Eu vi. Vi com estes olhos que agora estão secos e velhos. As águas salgadas, pesadas, estagnadas, onde nada vivia, se retiravam. Não era uma explosão, era um recuo respeitoso, como a morte cedendo lugar. E onde as águas doces do rio do Templo chegavam, a vida brotava num frenesi.
Não eram metáforas. Eram peixes. Multidões de peixes, tantos que as águas parevam ferver, de tantas barbatanas e escamas reluzindo sob o sol. Espécies que nunca tinha visto, cores que nem nomes tinham. E os pescadores! De onde surgiram? Estavam ali, atirando suas redes, das margens de En-Gedi a En-Eglaim, e as redes estouravan de tanto peixe. O mar da morte virara viveiro da vida.
Mas o rio não parava ali. Sua influência era mais profunda. As águas salobras que restavam se tornavam saudáveis. Não doces, mas curadas. E a terra ao redor… ah, a terra. Em ambas as margens do rio, frutíferas árvores cresciam. Não precisavam de inverno e verão. Suas folhas não caíam. E os frutos eram mensais, novos a cada lua, redondos e pesados. E as folhas… as folhas eram para a cura.
Eu caí de joelhos na margem, a areia úmida marcando minhas vestes. A visão me esmagava. Era um recomeço completo. Não uma restauração, mas uma nova criação. Do santuário mais sagrado, aquele lugar inacessível, brotava não um decreto, não uma lei, mas uma corrente de vida orgânica, irresistível, que descia e transformava tudo. A salvação não era um conceito; era um rio. A cura não era uma promessa; era uma folha nascente. A provisão não era um milagre ocasional; era a natureza mesma, refeita.

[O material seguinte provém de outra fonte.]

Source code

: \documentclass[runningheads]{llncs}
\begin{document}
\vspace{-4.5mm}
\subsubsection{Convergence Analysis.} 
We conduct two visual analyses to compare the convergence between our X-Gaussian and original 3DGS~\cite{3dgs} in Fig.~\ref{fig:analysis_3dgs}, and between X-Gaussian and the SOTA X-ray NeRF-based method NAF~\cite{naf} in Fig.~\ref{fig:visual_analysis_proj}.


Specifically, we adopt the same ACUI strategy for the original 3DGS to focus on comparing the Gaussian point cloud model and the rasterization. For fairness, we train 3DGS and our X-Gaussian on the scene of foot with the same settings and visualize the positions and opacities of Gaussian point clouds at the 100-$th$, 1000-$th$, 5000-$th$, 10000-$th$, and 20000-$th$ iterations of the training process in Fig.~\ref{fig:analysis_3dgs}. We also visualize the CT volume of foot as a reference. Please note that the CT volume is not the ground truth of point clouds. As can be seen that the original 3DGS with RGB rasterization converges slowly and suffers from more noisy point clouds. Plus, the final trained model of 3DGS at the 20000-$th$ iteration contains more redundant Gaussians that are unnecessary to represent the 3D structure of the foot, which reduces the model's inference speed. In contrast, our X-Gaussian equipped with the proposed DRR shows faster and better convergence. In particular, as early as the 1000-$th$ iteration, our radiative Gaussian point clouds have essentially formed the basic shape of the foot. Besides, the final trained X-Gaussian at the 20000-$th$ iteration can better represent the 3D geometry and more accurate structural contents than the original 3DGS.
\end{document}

Ele ficou ao meu lado, em silêncio, me deixando chorar aquelas lágrimas salgadas que o rio doce jamais produziria. Eram lágrimas de exílio, sendo lavadas pela visão do fim de todo exílio.
Acordo aqui, sob a figueira seca, na Babilônia. Os ossos doem, o ar ainda cheira a poeira e desespero. Mas nas solas dos meus pés, guardo a sensação da água gelada dos tornozelos. Nos meus joelhos trêmulos, a memória da correnteza nos lombos. E no peito, este rio largo e profundo, estas águas para se nadar, que correm em direção ao mar da morte para trazê-lo à vida.
E eu sei, com uma certeza que nem a solidão do exílio pode corroer, que o Templo não é um lugar. É uma Pessoa. E de seu lado, já escorre um filete de água viva. Basta caminhar com Ele a primeira distância. Basta molhar os pés. O resto, o mar transformado, os peixes, os frutos perenes… o resto vem por acréscimo. A fonte já brotou. O rio já começou a correr.